Но произошло то, на что не рассчитали в Киеве и в Баку. По мнению турецкой Star gazete, весной нынешнего года, в момент обострения ситуации на Украине и в Нагорном Карабахе, «практически вся Европа рассматривала, в частности, украинский кризис, совпавший с нагорно-карабахским, как поле более масштабной борьбы с Россией, чем Сирия». Только потом пришло понимание того, что «большой бой США и их партнеры ведут чужими руками все же в Сирии», а не на Украине или в зоне нагорно-карабахского конфликта. Украинский кризис тогда приглушили через минский процесс, а итоги апрельской войны в Нагорном Карабахе показали, что Россия по-прежнему способна формировать, определять механизмы и уровень своей внешней вовлеченности в ситуации конфликтного и постконфликтного урегулирования, при условиях поддержки деятельности существующих многосторонних форматов, например, Минской группы ОБСЕ. Более того, в кризисной цепочке — Сирия — Украина — Азербайджан последний через венские и санкт-петербургские соглашения, предусматривающие введение системы мониторинга на линии соприкосновения конфликтующих сторон в Нагорном Карабахе и появление там института международных наблюдателей, выводится из «большой игры». А после примирения между Москвой и Анкарой Баку лишился турецкого тыла с его прежними характеристиками.

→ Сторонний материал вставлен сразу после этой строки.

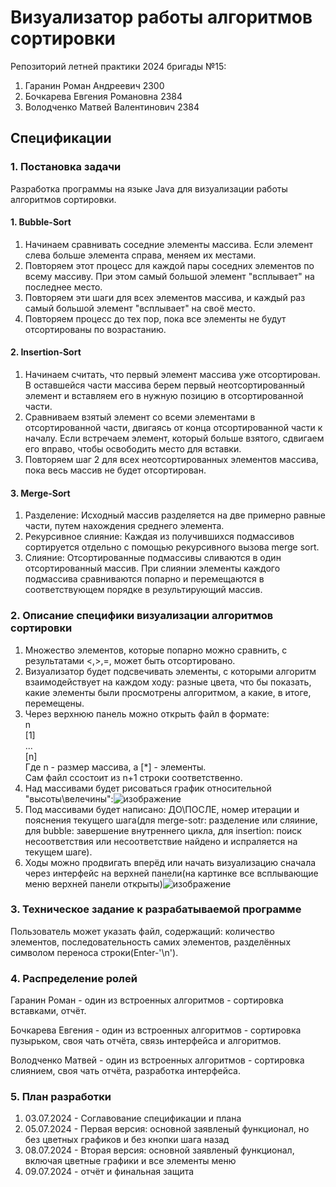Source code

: # Визуализатор работы алгоритмов сортировки

Репозиторий летней практики 2024 бригады №15:

1) Гаранин Роман Андреевич 2300
2) Бочкарева Евгения Романовна 2384
3) Володченко Матвей Валентинович 2384

## Спецификации

### 1. Постановка задачи
Разработка программы на языке Java для визуализации работы алгоритмов сортировки.

#### 1. Bubble-Sort
1. Начинаем сравнивать соседние элементы массива. Если элемент слева больше элемента справа, меняем их местами.
2. Повторяем этот процесс для каждой пары соседних элементов по всему массиву. При этом самый большой элемент "всплывает" на последнее место.
3. Повторяем эти шаги для всех элементов массива, и каждый раз самый большой элемент "всплывает" на своё место.
4. Повторяем процесс до тех пор, пока все элементы не будут отсортированы по возрастанию.

#### 2. Insertion-Sort
1. Начинаем считать, что первый элемент массива уже отсортирован. В оставшейся части массива берем первый неотсортированный элемент и вставляем его в нужную позицию в отсортированной части.
2. Сравниваем взятый элемент со всеми элементами в отсортированной части, двигаясь от конца отсортированной части к началу. Если встречаем элемент, который больше взятого, сдвигаем его вправо, чтобы освободить место для вставки.
3. Повторяем шаг 2 для всех неотсортированных элементов массива, пока весь массив не будет отсортирован.

#### 3. Merge-Sort
1. Разделение: Исходный массив разделяется на две примерно равные части, путем нахождения среднего элемента.
2. Рекурсивное слияние: Каждая из получившихся подмассивов сортируется отдельно с помощью рекурсивного вызова merge sort.
3. Слияние: Отсортированные подмассивы сливаются в один отсортированный массив. При слиянии элементы каждого подмассива сравниваются попарно и перемещаются в соответствующем порядке в результирующий массив.

### 2. Описание специфики визуализации алгоритмов сортировки
1. Множество элементов, которые попарно можно сравнить, с результатами <,>,=, может быть отсортировано.
2. Визуализатор будет подсвечивать элементы, с которыми алгоритм взаимодействует на каждом ходу: разные цвета, что бы показать, какие элементы были просмотрены алгоритмом, а какие, в итоге, перемещены.
3. Через верхнюю панель можно открыть файл в формате: <br />
      n <br />
      [1] <br />
      ... <br />
      [n] <br />
      Где n - размер массива, а [*] - элементы. <br />
      Сам файл ссостоит из n+1 строки соответственно.
4. Над массивами будет рисоваться график относительной "высоты\велечины":![изображение](https://github.com/googgom/VisualSort/assets/41430895/cc9878fd-ca1a-42f0-92f0-849b0163a3d4)
5. Под массивами будет написано: ДО\ПОСЛЕ, номер итерации и пояснения текущего шага(для merge-sotr: разделение или сляиние, для bubble: завершение внутреннего цикла, для insertion: поиск несоответствия или несоответствие найдено и испраляется на текущем шаге).
6. Ходы можно продвигать вперёд или начать визуализацию сначала через интерфейс на верхней панели(на картинке все всплывающие меню верхней панели открыты)![изображение](https://github.com/googgom/VisualSort/assets/41430895/597cd90a-35aa-49de-bbda-c313aac4c1b5)




### 3. Техническое задание к разрабатываемой программе
Пользователь может указать файл, содержащий: количество элементов, последовательность самих элементов, разделённых символом переноса строки(Enter-'\n').

### 4. Распределение ролей
Гаранин Роман - один из встроенных алгоритмов - сортировка вставками, отчёт.

Бочкарева Евгения - один из встроенных алгоритмов - сортировка пузырьком, своя чать отчёта, связь интерфейса и алгоритмов.

Володченко Матвей - один из встроенных алгоритмов - сортировка слиянием, своя чать отчёта, разработка интерфейса.

### 5. План разработки
1. 03.07.2024 - Соглавование спецификации и плана
2. 05.07.2024 - Первая версия: основной заявленый функционал, но без цветных графиков и без кнопки шага назад
3. 08.07.2024 - Вторая версия: основной заявленый функционал, включая цветные графики и все элементы меню
4. 09.07.2024 - отчёт и финальная защита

По мнению турецких экспертов, это стало возможным из-за непоследовательной политики США на Ближнем Востоке с «непонятными целями». Сначала Вашингтон принял активное участие по подписанию венских соглашений с Ираном по его ядерной программе, что, по мнению тех же экспертов, была направлено на то, чтобы «заполучить Иран в противовес интересам Турции». В Сирии Вашингтон выстраивал противовес альянсу Дамаск — Тегеран — Москва «с кем угодно, но только не с Анкарой». Точно также и в Ираке стал просматриваться альянс Багдад — Тегеран — Вашингтон, что пошатнуло возможности союза Анкары с Эрбилем. Но США не столько обрели Иран в качестве союзника, сколько стали терять доверие со стороны Турции и других своих традиционных союзников на Ближнем Востоке.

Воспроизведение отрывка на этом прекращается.